As far-right rioters storm the United States Capitol to implement a coup on behalf of President Donald Trump, who refuses to accept his defeat in the 2020 election, the president refused to denounce them in strong language — reportedly because he remains angry at Vice President Mike Pence for not breaking the law on his behalf. And after it was confirmed that at least 4 people died during the hourslong rampage, the president, reportedly still raging that his vice president would not engage in a coup, ramped up his vindictive campaign against Pence.
The vice president's chief of staff, Marc Short, said he was denied entry into the White House late on Wednesday. "He's blaming me for advice to VP," Short said of Trump to Real Clear Politics' Phillip Wegmann. After Trump initially resisted, it was Pence who reportedly mobilized the DC National Guard. Pence also condemned pro-Trump rioters who stormed into the Electoral College certification ceremony he was presiding over.
"You did not win," Pence bluntly stated.
Trump was reportedly both fuming at Pence all day and giddy at the prospect of his supporters successfully delaying the certification of Biden's win. After both "official and unofficial" presidential advisers urged Trump to issue a statement denouncing his supporters' riot because both he, his lawyer Rudy Giuliani and his daughter Ivanka Trump have only said things that give the mob a "permission structure," Trump released a video that was so inflammatory it was taken down from Facebook and Twitter.
In his statement, meanwhile, Pence explained that he does not have the "unilateral authority to decide which electoral votes should be counted."
In fact, the Constitution does not empower the vice president to nullify electoral votes. (If it did, the vice president of any incumbent party that loses a presidential election could subvert democracy on a whim.) It simply says that the vice president should read the slates of electors submitted by each state as they are counted, recite the results aloud and maintain order. Even if the Constitution did vest that power in the vice president, there is no evidence that there was widespread fraud, a fact that has been confirmed by roughly 60 courts, 90 judges, Trump's own attorney general (before he was fired for saying so) and the entire Supreme Court. Not a single case alleging widespread voter fraud in the 2020 presidential election has been supported by any legal institution in the United States, despite dozens of filings by Trump and his backers.
During demonstrations in Washington earlier today, both Trump and Giuliani seemed to urge their supporters to participate in a coup. The president appeared at a rally and told his supporters that "we will never concede," that they should "show strength" and that they should "fight" to move their rally to the steps of the Capitol. He also said that the demonstrators should give "our Republicans" some of the "pride and boldness that they need to take back our country." Later he tweeted that protesters should "stay peaceful" and posted a brief video address that, while urging them to "go home in peace," continued to implicitly legitimize their behavior by falsely claiming "we had an election stolen from us" and characterizing those who say otherwise as "so bad and so evil."

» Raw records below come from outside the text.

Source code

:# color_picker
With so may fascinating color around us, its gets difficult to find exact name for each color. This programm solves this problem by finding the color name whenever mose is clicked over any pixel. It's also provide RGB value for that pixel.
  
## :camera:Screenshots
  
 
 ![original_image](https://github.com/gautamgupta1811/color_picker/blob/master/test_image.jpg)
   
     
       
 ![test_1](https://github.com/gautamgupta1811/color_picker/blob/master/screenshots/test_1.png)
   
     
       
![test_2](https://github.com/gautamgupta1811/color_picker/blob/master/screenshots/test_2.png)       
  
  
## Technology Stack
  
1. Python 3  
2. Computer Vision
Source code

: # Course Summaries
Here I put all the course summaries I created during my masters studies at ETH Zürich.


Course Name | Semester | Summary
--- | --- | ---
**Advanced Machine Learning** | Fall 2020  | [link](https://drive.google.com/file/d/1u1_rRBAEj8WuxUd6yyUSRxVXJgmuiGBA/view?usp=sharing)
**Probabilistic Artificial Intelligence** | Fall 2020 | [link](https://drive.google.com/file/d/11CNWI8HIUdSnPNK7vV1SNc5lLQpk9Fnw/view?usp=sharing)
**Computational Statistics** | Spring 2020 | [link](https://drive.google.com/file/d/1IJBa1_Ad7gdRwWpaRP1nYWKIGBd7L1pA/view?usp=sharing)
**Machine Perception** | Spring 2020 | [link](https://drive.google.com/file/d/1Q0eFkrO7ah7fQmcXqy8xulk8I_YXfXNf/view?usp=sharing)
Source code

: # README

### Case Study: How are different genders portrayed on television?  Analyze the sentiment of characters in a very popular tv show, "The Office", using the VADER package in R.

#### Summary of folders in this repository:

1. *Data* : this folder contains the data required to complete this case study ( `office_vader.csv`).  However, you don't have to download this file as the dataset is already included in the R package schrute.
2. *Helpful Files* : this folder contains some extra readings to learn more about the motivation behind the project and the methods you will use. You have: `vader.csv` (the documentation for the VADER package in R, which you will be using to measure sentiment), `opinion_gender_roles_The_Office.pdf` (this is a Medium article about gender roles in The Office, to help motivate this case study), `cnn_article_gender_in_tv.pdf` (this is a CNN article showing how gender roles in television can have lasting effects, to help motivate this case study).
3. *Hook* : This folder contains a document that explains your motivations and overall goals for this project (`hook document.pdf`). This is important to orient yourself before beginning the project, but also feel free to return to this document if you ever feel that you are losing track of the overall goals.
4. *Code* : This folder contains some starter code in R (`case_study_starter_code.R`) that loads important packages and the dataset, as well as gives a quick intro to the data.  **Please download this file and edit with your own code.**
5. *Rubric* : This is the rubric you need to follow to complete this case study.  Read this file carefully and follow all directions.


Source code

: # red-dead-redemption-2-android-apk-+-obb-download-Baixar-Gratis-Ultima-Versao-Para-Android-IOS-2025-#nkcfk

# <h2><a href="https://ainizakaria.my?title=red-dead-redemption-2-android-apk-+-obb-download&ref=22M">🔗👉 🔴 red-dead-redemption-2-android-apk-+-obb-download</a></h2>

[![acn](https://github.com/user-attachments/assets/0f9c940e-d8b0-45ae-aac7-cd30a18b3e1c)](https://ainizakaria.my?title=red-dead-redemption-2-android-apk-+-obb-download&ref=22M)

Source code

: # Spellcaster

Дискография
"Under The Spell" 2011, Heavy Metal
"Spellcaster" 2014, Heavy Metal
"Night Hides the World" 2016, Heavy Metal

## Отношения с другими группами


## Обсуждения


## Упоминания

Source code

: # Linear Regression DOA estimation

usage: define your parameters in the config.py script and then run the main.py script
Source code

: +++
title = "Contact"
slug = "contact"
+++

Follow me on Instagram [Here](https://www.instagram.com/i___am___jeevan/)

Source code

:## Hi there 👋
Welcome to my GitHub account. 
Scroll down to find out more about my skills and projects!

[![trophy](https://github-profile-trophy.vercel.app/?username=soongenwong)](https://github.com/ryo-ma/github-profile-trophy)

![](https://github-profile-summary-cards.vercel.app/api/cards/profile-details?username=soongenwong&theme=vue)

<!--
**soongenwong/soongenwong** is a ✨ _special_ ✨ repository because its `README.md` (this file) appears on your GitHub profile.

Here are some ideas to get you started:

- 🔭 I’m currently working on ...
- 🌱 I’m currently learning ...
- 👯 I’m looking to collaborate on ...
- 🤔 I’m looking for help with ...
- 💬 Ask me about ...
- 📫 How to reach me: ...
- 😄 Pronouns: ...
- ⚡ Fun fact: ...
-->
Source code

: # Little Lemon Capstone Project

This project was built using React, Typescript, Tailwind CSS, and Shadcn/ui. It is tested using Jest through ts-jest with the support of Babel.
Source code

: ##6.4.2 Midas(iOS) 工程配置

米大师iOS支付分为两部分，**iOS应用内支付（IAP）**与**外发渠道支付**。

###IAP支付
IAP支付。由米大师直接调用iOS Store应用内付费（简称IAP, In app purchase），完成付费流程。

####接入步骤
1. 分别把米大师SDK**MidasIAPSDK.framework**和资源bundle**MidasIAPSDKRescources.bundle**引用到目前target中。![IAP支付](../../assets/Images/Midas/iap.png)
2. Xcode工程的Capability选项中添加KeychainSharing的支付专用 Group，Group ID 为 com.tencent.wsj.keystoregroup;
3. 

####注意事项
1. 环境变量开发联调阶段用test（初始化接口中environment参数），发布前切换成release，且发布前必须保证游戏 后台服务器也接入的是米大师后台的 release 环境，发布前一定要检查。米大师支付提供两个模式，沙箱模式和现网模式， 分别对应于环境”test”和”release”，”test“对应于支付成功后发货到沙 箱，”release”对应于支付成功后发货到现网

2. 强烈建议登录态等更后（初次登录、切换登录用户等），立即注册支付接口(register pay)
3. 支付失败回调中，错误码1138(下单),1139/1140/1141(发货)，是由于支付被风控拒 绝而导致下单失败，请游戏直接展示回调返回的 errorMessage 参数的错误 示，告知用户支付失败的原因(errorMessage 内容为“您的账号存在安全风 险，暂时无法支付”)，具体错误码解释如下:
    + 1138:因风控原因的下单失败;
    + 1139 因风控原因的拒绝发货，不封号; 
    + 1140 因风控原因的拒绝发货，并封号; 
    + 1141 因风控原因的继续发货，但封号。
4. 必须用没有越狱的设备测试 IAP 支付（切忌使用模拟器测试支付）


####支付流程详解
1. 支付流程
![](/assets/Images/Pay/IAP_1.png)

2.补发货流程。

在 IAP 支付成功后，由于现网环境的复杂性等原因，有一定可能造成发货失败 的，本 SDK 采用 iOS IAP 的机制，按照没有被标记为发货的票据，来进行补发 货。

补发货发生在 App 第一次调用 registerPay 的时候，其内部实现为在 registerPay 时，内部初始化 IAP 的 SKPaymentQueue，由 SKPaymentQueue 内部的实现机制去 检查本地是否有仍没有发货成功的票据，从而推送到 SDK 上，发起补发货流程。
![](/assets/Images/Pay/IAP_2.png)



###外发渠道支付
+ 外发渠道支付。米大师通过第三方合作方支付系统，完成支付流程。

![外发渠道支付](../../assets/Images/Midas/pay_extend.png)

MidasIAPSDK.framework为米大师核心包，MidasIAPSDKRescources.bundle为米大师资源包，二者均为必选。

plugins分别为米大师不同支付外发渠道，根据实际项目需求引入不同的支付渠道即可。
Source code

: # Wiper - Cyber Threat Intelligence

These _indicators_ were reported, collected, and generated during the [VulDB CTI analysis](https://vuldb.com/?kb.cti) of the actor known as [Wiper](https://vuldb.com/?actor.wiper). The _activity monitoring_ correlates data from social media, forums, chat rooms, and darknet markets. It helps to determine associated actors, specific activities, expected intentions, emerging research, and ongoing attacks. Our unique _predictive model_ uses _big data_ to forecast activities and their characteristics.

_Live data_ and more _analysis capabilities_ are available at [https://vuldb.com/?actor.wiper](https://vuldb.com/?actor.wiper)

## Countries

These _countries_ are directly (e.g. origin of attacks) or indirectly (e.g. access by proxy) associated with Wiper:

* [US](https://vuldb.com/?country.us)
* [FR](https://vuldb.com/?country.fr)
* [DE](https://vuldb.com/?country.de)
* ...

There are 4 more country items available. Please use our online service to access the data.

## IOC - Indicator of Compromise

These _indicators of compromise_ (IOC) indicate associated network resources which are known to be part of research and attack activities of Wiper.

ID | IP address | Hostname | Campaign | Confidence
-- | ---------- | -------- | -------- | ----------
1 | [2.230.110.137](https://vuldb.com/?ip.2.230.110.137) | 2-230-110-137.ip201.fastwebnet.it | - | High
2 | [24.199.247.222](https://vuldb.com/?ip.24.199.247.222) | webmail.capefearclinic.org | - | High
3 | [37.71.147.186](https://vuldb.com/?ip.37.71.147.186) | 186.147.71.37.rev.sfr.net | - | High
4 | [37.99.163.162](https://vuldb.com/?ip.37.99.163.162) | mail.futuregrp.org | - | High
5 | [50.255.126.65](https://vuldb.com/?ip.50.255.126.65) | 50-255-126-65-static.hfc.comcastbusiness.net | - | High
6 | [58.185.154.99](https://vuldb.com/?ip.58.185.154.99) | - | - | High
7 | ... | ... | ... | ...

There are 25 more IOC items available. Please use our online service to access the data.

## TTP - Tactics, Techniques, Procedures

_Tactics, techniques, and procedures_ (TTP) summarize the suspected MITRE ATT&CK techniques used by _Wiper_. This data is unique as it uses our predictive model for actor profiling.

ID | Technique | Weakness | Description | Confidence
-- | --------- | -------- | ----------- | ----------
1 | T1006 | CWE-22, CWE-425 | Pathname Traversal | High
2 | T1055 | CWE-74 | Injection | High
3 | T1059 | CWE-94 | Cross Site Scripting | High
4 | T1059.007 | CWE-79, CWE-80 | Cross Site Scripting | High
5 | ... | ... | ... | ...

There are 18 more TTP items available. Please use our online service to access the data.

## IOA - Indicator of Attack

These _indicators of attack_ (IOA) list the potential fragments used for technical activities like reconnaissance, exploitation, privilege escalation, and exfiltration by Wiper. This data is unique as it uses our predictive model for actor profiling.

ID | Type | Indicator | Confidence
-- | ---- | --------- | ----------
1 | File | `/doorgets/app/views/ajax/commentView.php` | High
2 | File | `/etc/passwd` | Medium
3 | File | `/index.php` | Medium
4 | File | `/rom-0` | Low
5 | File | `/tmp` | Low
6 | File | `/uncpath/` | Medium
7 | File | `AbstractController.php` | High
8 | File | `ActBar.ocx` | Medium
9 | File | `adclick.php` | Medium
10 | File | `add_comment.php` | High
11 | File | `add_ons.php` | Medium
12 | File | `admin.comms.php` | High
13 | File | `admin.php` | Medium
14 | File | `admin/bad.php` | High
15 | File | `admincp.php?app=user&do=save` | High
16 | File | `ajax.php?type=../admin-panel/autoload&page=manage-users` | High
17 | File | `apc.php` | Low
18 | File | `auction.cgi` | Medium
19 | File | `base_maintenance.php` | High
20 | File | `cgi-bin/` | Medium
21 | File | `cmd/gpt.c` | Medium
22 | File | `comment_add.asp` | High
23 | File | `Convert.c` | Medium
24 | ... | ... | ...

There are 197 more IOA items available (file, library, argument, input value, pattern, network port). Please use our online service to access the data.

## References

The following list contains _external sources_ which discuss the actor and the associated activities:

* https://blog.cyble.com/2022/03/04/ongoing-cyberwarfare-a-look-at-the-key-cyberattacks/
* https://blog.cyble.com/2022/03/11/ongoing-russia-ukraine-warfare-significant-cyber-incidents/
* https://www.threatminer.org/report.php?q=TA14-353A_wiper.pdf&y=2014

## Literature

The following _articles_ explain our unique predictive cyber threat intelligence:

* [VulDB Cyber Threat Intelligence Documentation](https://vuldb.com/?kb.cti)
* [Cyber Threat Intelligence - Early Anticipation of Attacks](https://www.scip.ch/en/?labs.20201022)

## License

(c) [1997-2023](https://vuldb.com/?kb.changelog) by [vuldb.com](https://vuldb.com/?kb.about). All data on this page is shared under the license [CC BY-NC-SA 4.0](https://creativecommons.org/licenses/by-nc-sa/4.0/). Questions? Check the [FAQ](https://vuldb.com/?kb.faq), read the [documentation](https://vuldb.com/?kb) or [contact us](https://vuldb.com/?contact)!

Giuliani expressed a similar sentiment, telling the rioters that "over the next 10 days, we get to see the machines that are crooked, the ballots that are fraudulent. And if we're wrong, we will be made fools of. But if we're right, a lot of them will go to jail. So let's have trial by combat." Sen. Josh Hawley, R-Mo., also encouraged the rioters by pumping his fist in the air as they appeared on the east side of the Capitol just before the riot began. Hawley was the first senator to say that he would object to the Senate's certification of the Electoral College count. Later on Wednesday he tweeted that he was grateful "to the brave law enforcement officials who have put their lives on the line. The violence must end, those who attacked police and broke the law must be prosecuted, and Congress must get back to work and finish its job."
The organizers appeared to understand the message quite clearly, as one of the protest organizers told CNN that "we won't stop fighting until the President does."
Not all of the Republicans who supported Trump's attempt to overturn the 2020 election have backed the rioters. Pence has tweeted that "the violence and destruction taking place at the US Capitol Must Stop and it Must Stop Now. Anyone involved must respect Law Enforcement officers and immediately leave the building." (He also reportedly unfollowed Trump on Twitter.) Rep. Jim Jordan of Ohio tweeted that they should "stop the violence. Support Capitol Police." Sen. Ted Cruz of Texas echoed those thoughts, tweeting that "those storming the Capitol need to stop NOW. The Constitution protects peaceful protest, but violence—from Left or Right— is ALWAYS wrong. And those engaged in violence are hurting the cause they say they support."
The Capitol riots are without precedent in American history. The closest equivalent is the 1860 presidential election, after which seven Southern states seceded because they objected to the election of President Abraham Lincoln. After Lincoln's inauguration, four more states joined the newly-formed Confederate States of America and two others partially seceded. Yet even though those states reacted violently to the election of a presidential candidate they disliked, none of them suggested that his predecessor — the pro-slavery President James Buchanan — should stay in office by force or that Lincoln's victory was illegitimate. There has never been an occasion when a sitting president has encouraged his supporters to stop the certification of his opponent's victory by force.